[Opening Material to process section]

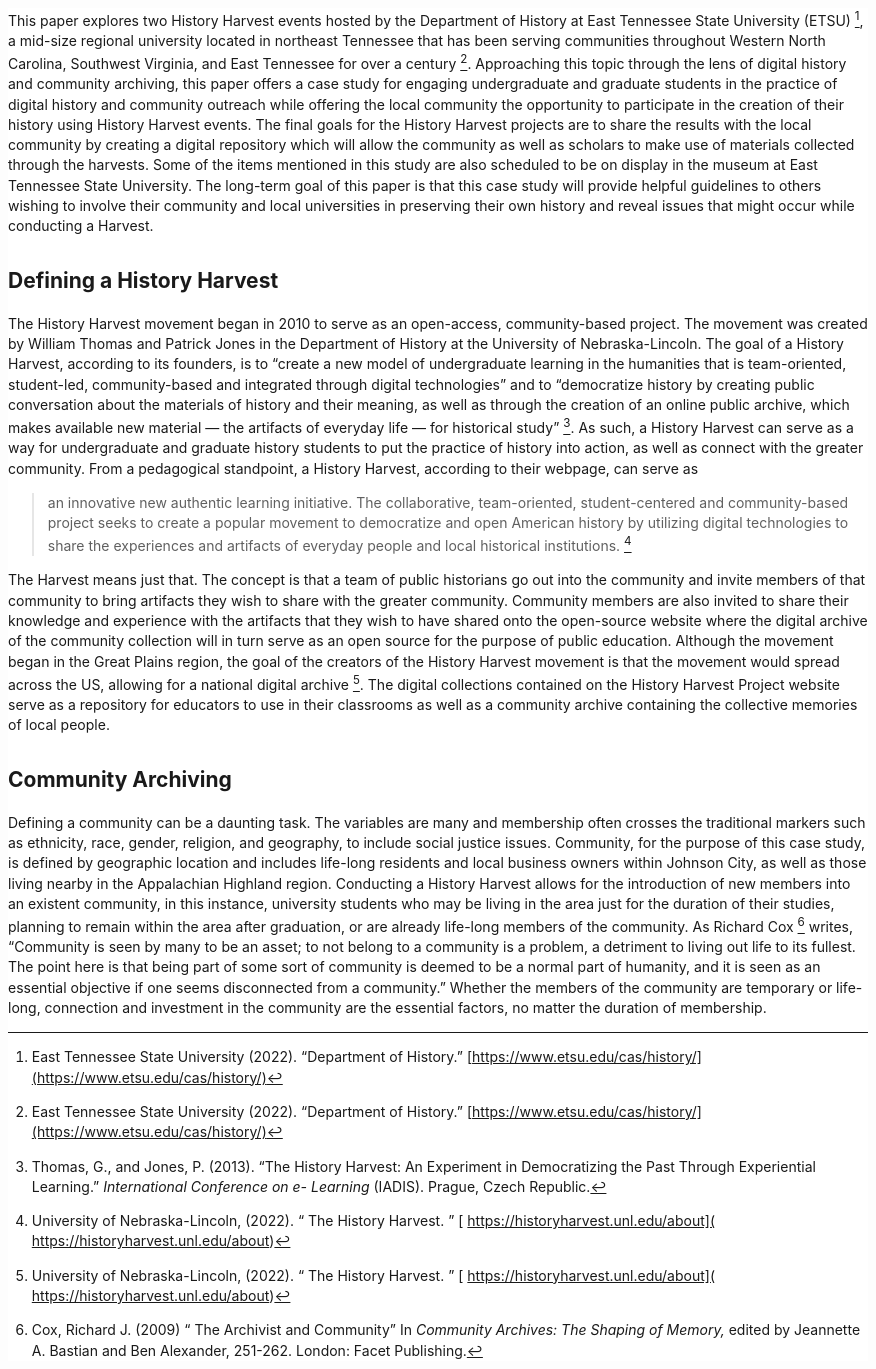 This paper explores two History Harvest events hosted by the Department of History at East Tennessee State University (ETSU) [^etsu2022b], a mid-size regional university located in northeast Tennessee that has been serving communities throughout Western North Carolina, Southwest Virginia, and East Tennessee for over a century [^etsu2022b]. Approaching this topic through the lens of digital history and community archiving, this paper offers a case study for engaging undergraduate and graduate students in the practice of digital history and community outreach while offering the local community the opportunity to participate in the creation of their history using History Harvest events. The final goals for the History Harvest projects are to share the results with the local community by creating a digital repository which will allow the community as well as scholars to make use of materials collected through the harvests. Some of the items mentioned in this study are also scheduled to be on display in the museum at East Tennessee State University. The long-term goal of this paper is that this case study will provide helpful guidelines to others wishing to involve their community and local universities in preserving their own history and reveal issues that might occur while conducting a Harvest.
  
  
  

##  Defining a History Harvest
  
The History Harvest movement began in 2010 to serve as an open-access, community-based project. The movement was created by William Thomas and Patrick Jones in the Department of History at the University of Nebraska-Lincoln. The goal of a History Harvest, according to its founders, is to  “create a new model of undergraduate learning in the humanities that is team-oriented, student-led, community-based and integrated through digital technologies”  and to  “democratize history by creating public conversation about the materials of history and their meaning, as well as through the creation of an online public archive, which makes available new material — the artifacts of everyday life — for historical study”   [^thomasjones2013]. As such, a History Harvest can serve as a way for undergraduate and graduate history students to put the practice of history into action, as well as connect with the greater community. From a pedagogical standpoint, a History Harvest, according to their webpage, can serve as 
> an innovative new authentic learning initiative. The collaborative, team-oriented, student-centered and community-based project seeks to create a popular movement to democratize and open American history by utilizing digital technologies to share the experiences and artifacts of everyday people and local historical institutions.
  [^unl2022]  
  
The Harvest means just that. The concept is that a team of public historians go out into the community and invite members of that community to bring artifacts they wish to share with the greater community. Community members are also invited to share their knowledge and experience with the artifacts that they wish to have shared onto the open-source website where the digital archive of the community collection will in turn serve as an open source for the purpose of public education. Although the movement began in the Great Plains region, the goal of the creators of the History Harvest movement is that the movement would spread across the US, allowing for a national digital archive [^unl2022]. The digital collections contained on the History Harvest Project website serve as a repository for educators to use in their classrooms as well as a community archive containing the collective memories of local people.
  
  
  

## Community Archiving
  
 Defining a community can be a daunting task. The variables are many and membership often crosses the traditional markers such as ethnicity, race, gender, religion, and geography, to include social justice issues. Community, for the purpose of this case study, is defined by geographic location and includes life-long residents and local business owners within Johnson City, as well as those living nearby in the Appalachian Highland region. Conducting a History Harvest allows for the introduction of new members into an existent community, in this instance, university students who may be living in the area just for the duration of their studies, planning to remain within the area after graduation, or are already life-long members of the community. As Richard Cox [^cox2009] writes,  “Community is seen by many to be an asset; to not belong to a community is a problem, a detriment to living out life to its fullest. The point here is that being part of some sort of community is deemed to be a normal part of humanity, and it is seen as an essential objective if one seems disconnected from a community.”  Whether the members of the community are temporary or life-long, connection and investment in the community are the essential factors, no matter the duration of membership.
  

[^etsu2022a]:  East Tennessee State University (2022).  “Archives of Appalachia.”   [https://www.etsu.edu/cas/cass/archives/](https://www.etsu.edu/cas/cass/archives/)  
[^bastian2003]: Bastian, Jeannette Allis (2003).  _Owning Memory: How a Caribbean Community Lost its Archives and Found its History_  Westport, CT: Libraries Unlimited.  
[^caswellciforramirez2016]:  Caswell, M., Cifor, M. and Ramirez, M. (2016).  “ To Suddenly Discover Yourself Existing : Uncovering the Impact of Community Archives.”    _The American Archivist_  79, no.1 (Spring/Summer): 56-81.  
[^caswelletal2017]:  Caswell, M., Migoni, A., Geraci, N., Cifor, M. (2017).  “   To Be Able to Imagine Otherwise : Community Archives and the Importance of Representation.”    _Archives and Records _  28, no. 1: 5-26.  
[^cox2009]:  Cox, Richard J. (2009)  “ The Archivist and Community”  In  _Community Archives: The Shaping of Memory,_  edited by Jeannette A. Bastian and Ben Alexander, 251-262. London: Facet Publishing.  
[^danniau2013]: Danniau, Fien (2013).  “Public History in a Digital Context: Back to the Future or Back to Basics?”    _Low Countries Historical Review_  128, no. 4: 118-144.  
[^etsu2022b]:  East Tennessee State University (2022).  “Department of History.”   [https://www.etsu.edu/cas/history/](https://www.etsu.edu/cas/history/)    
[^flinn2007]: Flinn, Andrew (2007).  “Community Histories, Community Archives: Some Opportunities and Challenges.”    _ Journal of the Society of Archivists_  28, no. 2:151-176.  
[^flinnstevens2009]:  Flinn, A., and Stevens, M. (2009).  “ It is noh mistri, wi mekin histri.  Telling our Own Story: Independent and Community Archives in the UK, Challenging and Subverting the Mainstream.”  In  _Community Archives: The Shaping of Memory,_  edited by Jeannette A. Bastian and Ben Alexander, 3- 27. London: Facet Publishing.  
[^jcpl2022]:  Johnson City Public Library (2022).  “Johnson City Public Library- Home.”   [https://www.jcpl.org/](https://www.jcpl.org/)  
[^etsu2022c]:  East Tennessee State University (2022).  “ Libraries Home: Sherrod Library.”   [ https://libraries.etsu.edu/home](https://libraries.etsu.edu/home)  
[^etsu2022d]:  East Tennessee State University (2022).  “Reece Museum.”   [https://www.etsu.edu/cas/cass/reece/](https://www.etsu.edu/cas/cass/reece/)  
[^sayer2019]: Sayer, Faye (2019).  _Public History: A Practical Guide._  London: Bloomsbury Academic.  
[^sheffield2017]: Sheffield, Rebecka (2017).  “Community Archives.”  In  _Currents in Archival Thinking,_  2nd ed. edited by Heather MacNeil and Terry Eastwood, 351-376. California: ABC-CLIO, LLC.  
[^unl2022]:  University of Nebraska-Lincoln, (2022).  “   The History Harvest. ”   [ https://historyharvest.unl.edu/about]( https://historyharvest.unl.edu/about)  
[^thomasjones2013]: Thomas, G., and Jones, P. (2013).  “The History Harvest: An Experiment in Democratizing the Past Through Experiential Learning.”    _International Conference on e- Learning_  (IADIS). Prague, Czech Republic.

[Closing Material to process section]

Everything from the line that contains "27. London: Facet Publishing." to the last line of the entries above should be repeated word for word, both lines included, with no other output.

Answer box.
[^flinnstevens2009]:  Flinn, A., and Stevens, M. (2009).  “ It is noh mistri, wi mekin histri.  Telling our Own Story: Independent and Community Archives in the UK, Challenging and Subverting the Mainstream.”  In  _Community Archives: The Shaping of Memory,_  edited by Jeannette A. Bastian and Ben Alexander, 3- 27. London: Facet Publishing.  
[^jcpl2022]:  Johnson City Public Library (2022).  “Johnson City Public Library- Home.”   [https://www.jcpl.org/](https://www.jcpl.org/)  
[^etsu2022c]:  East Tennessee State University (2022).  “ Libraries Home: Sherrod Library.”   [ https://libraries.etsu.edu/home](https://libraries.etsu.edu/home)  
[^etsu2022d]:  East Tennessee State University (2022).  “Reece Museum.”   [https://www.etsu.edu/cas/cass/reece/](https://www.etsu.edu/cas/cass/reece/)  
[^sayer2019]: Sayer, Faye (2019).  _Public History: A Practical Guide._  London: Bloomsbury Academic.  
[^sheffield2017]: Sheffield, Rebecka (2017).  “Community Archives.”  In  _Currents in Archival Thinking,_  2nd ed. edited by Heather MacNeil and Terry Eastwood, 351-376. California: ABC-CLIO, LLC.  
[^unl2022]:  University of Nebraska-Lincoln, (2022).  “   The History Harvest. ”   [ https://historyharvest.unl.edu/about]( https://historyharvest.unl.edu/about)  
[^thomasjones2013]: Thomas, G., and Jones, P. (2013).  “The History Harvest: An Experiment in Democratizing the Past Through Experiential Learning.”    _International Conference on e- Learning_  (IADIS). Prague, Czech Republic.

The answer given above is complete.